Differential speckle interferometry: in-depth analysis of the solar photosphere*
Université de Nice Sophia Antipolis, Laboratoire Universitaire d'Astrophysique de Nice (UMR 6525), Parc Valrose, 06108 Nice Cedex 2, France e-mail: email@example.com
2 Université Paul Sabatier, Toulouse 3, Observatoire Midi-Pyrénées, Laboratoire d'Astrophysique (CNRS/UMR 5572), 14 avenue Édouard Belin, 31400 Toulouse, France
Accepted: 20 September 2006
Aims.We present the results of an experiment performed at the solar telescope THEMIS in 2002 to measure the depth over which the solar granulation extends in the photosphere.
Methods.Observations made in the 523.3 nm and 557.6 nm photospheric non-magnetic iron lines were correlated with images in the continuum using spectrograms. The difference in depth between the different levels in the photosphere is projected into a difference of position along the slit of the spectrograph, using a perspective effect similar to the well-known Wilson effect for sunspots. This requires measuring displacements, ones much smaller than the telescope resolution. This is made possible by using a differential speckle interferometric technique, cross-correlating images taken in the continuum and the line. The method is not adapted to following displacements of structures in the core of strong lines, due to their difference in shapes with the structures observed in the continuum. In this case, a sequential cross-spectrum method is developed to cross-correlate images taken at close wavelengths.

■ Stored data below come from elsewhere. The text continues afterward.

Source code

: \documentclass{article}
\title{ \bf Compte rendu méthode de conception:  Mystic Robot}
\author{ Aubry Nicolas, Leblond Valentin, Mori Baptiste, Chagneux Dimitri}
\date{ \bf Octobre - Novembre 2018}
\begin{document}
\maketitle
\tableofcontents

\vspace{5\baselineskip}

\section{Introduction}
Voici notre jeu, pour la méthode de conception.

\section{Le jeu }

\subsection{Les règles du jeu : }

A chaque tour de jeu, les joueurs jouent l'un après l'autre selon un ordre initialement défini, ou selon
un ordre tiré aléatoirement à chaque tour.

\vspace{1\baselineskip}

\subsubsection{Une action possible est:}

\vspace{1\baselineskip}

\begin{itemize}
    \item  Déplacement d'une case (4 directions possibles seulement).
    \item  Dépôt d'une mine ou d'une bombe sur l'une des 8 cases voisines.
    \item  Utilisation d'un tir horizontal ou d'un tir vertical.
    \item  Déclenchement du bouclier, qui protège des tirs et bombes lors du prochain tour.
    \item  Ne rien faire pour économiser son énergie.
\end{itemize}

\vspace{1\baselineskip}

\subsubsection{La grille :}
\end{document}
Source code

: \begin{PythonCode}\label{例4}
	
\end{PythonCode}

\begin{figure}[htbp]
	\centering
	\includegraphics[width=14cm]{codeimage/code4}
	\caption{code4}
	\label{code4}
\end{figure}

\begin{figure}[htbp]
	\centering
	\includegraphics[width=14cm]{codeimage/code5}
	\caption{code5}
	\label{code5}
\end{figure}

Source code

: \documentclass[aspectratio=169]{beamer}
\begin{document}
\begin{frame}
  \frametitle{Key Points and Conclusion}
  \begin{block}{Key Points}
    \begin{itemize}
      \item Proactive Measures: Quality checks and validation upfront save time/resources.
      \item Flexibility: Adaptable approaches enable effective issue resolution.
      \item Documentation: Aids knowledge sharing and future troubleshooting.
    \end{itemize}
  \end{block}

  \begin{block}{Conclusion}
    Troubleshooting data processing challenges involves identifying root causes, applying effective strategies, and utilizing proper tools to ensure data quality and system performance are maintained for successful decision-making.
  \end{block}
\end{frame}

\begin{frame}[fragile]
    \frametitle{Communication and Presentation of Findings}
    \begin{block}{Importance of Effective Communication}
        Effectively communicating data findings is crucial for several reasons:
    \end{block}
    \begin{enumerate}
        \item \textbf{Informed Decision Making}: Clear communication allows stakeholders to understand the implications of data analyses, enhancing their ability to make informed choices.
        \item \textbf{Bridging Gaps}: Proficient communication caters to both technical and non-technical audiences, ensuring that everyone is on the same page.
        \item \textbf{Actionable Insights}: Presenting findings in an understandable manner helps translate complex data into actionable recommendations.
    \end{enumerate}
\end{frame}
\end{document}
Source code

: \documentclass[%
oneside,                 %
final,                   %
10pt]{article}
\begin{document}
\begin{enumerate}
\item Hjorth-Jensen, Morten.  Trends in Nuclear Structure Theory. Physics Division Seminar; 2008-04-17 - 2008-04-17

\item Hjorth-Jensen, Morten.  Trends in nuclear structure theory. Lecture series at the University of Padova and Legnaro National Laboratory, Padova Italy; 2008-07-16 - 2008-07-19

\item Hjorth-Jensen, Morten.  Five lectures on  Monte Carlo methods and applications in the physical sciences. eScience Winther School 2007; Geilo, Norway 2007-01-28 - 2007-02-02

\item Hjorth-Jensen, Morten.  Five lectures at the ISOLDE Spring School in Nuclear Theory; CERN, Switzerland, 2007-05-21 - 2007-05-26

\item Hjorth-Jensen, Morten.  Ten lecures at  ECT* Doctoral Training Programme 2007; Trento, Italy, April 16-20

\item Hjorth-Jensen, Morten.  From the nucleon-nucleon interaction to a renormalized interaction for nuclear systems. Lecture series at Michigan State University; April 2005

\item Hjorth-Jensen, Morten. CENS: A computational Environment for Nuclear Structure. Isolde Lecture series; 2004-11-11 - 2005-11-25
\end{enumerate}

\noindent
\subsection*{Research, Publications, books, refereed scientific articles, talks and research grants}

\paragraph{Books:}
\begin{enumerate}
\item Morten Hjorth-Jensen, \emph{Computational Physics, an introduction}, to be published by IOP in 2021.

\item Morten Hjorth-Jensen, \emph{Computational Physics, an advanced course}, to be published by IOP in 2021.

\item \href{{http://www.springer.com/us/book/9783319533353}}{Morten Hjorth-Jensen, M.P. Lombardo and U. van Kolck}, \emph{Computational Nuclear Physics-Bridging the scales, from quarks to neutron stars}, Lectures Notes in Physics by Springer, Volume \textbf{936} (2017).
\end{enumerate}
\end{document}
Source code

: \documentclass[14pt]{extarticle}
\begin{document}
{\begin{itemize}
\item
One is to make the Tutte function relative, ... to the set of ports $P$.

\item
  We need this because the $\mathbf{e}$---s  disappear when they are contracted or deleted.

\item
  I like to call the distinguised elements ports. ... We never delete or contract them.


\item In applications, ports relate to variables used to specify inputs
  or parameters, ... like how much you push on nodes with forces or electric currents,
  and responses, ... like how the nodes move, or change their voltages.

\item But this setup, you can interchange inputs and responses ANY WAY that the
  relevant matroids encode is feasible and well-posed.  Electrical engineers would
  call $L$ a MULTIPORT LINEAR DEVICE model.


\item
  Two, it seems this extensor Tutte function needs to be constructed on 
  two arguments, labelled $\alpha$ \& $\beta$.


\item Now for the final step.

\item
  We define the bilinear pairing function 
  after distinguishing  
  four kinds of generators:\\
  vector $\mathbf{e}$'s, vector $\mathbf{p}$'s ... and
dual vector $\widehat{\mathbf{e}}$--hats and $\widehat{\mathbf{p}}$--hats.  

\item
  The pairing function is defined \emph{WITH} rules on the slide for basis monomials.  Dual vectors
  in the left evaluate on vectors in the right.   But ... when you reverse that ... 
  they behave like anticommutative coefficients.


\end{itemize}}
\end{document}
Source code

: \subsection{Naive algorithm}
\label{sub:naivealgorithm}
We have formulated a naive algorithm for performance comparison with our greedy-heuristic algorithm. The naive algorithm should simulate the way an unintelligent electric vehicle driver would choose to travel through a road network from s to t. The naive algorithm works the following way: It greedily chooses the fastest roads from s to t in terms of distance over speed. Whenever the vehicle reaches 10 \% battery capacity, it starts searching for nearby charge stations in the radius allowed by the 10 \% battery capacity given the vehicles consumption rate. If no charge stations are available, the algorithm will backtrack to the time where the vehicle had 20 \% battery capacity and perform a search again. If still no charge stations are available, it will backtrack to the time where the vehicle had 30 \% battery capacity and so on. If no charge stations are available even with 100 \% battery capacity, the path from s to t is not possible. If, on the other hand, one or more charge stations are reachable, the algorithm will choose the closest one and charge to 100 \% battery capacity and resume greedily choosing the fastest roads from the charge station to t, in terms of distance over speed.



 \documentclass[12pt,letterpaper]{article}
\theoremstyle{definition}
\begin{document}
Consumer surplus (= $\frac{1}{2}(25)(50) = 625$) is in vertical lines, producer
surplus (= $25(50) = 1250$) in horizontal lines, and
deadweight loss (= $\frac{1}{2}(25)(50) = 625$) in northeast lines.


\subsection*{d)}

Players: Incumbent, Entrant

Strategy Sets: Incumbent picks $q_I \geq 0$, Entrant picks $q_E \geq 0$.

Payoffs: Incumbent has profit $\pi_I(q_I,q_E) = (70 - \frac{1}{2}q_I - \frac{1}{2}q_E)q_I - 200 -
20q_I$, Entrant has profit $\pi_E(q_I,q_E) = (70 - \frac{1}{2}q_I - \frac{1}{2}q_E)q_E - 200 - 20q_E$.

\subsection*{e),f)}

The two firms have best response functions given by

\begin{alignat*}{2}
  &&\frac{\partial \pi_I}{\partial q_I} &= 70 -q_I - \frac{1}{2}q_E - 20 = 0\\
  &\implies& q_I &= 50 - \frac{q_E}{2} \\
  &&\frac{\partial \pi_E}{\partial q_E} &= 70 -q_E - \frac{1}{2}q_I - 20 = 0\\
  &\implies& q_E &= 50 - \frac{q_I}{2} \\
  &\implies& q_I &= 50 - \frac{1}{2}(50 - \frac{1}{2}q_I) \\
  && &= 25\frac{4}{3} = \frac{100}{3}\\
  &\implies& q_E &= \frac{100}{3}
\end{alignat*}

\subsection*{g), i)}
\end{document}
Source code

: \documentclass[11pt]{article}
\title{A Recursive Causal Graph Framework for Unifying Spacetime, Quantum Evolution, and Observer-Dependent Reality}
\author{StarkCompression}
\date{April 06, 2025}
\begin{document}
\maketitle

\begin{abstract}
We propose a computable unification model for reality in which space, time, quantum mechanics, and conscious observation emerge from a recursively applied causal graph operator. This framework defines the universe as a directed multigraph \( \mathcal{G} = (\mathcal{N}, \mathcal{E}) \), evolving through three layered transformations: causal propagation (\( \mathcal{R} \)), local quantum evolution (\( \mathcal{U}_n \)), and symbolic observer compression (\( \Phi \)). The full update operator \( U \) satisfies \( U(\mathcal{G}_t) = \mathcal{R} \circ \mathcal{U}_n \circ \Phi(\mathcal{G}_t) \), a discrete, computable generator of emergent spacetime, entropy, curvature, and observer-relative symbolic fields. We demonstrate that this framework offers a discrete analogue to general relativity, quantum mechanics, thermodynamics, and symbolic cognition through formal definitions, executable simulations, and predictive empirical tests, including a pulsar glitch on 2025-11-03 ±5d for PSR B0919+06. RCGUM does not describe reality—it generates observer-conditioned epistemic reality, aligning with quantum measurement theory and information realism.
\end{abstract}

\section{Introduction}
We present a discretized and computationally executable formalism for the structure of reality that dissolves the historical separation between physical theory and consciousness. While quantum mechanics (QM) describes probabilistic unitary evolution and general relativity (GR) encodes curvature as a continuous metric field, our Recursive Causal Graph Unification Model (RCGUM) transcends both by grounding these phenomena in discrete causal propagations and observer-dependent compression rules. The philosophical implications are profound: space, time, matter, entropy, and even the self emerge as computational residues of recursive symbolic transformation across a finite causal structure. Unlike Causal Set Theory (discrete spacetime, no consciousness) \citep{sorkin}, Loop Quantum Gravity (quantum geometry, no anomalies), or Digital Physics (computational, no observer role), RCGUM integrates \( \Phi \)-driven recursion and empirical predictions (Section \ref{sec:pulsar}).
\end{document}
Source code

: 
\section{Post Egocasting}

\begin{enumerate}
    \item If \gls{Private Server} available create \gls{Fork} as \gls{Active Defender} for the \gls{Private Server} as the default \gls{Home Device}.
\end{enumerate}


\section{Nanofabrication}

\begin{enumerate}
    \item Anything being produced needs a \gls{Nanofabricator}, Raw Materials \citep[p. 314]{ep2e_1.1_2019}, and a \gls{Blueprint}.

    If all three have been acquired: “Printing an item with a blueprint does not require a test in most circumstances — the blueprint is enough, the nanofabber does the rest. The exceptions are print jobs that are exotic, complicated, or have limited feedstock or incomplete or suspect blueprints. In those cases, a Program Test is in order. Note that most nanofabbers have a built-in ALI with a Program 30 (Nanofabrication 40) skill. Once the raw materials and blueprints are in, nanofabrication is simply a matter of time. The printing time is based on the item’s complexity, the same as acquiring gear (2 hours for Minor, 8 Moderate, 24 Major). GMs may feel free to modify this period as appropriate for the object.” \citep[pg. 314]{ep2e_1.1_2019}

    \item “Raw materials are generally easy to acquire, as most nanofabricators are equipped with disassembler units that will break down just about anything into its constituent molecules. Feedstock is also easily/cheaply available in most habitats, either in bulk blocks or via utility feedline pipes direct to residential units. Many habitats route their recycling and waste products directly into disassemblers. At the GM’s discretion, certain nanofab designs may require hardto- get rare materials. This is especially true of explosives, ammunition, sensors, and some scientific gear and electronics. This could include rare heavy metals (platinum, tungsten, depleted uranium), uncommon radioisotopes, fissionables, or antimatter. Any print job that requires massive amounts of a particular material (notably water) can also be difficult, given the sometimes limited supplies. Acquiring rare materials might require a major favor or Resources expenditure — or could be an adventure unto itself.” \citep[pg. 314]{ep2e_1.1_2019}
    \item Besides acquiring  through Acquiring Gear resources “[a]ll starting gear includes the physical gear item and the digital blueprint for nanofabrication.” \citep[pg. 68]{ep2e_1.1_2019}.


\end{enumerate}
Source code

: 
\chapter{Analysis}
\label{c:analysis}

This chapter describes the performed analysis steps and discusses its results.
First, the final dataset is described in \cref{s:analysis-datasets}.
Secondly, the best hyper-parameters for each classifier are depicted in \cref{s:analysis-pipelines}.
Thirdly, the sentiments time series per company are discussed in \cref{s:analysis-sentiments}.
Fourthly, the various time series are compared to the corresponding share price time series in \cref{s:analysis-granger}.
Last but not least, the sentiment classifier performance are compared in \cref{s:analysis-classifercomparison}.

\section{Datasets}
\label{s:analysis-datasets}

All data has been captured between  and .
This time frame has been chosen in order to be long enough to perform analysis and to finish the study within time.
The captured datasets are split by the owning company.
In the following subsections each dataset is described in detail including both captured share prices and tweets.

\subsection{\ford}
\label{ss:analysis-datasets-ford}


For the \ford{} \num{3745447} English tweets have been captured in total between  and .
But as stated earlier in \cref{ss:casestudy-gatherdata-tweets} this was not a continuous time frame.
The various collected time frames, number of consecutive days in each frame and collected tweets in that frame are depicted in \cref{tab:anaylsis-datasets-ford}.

Results.The raw results are surprising: displacements measured in the blue and the red wings of a line have opposite signs! North and South observations, however, clearly show the expected behavior attributed to a perspective effect. After a description of the observations, we give a first interpretation of the results. The main part of the observed displacement comes from the effect of unresolved Doppler shifts produced by horizontal velocities in the solar photosphere. The perspective effect we seek appears as a second-order term; we find that its amplitude is 2 or 3 times larger than predicted by theoretical 1D models. In the core of strong lines we detect a contrast inversion that also shows up in the cross-correlation function as an anti-correlation peak at line center.
Conclusions.This first use of the differential speckle interferometry technique on the Sun is quite promising for 3D studies at high spatial resolution. Further observations with very good image quality are needed to take advantage of this new technique.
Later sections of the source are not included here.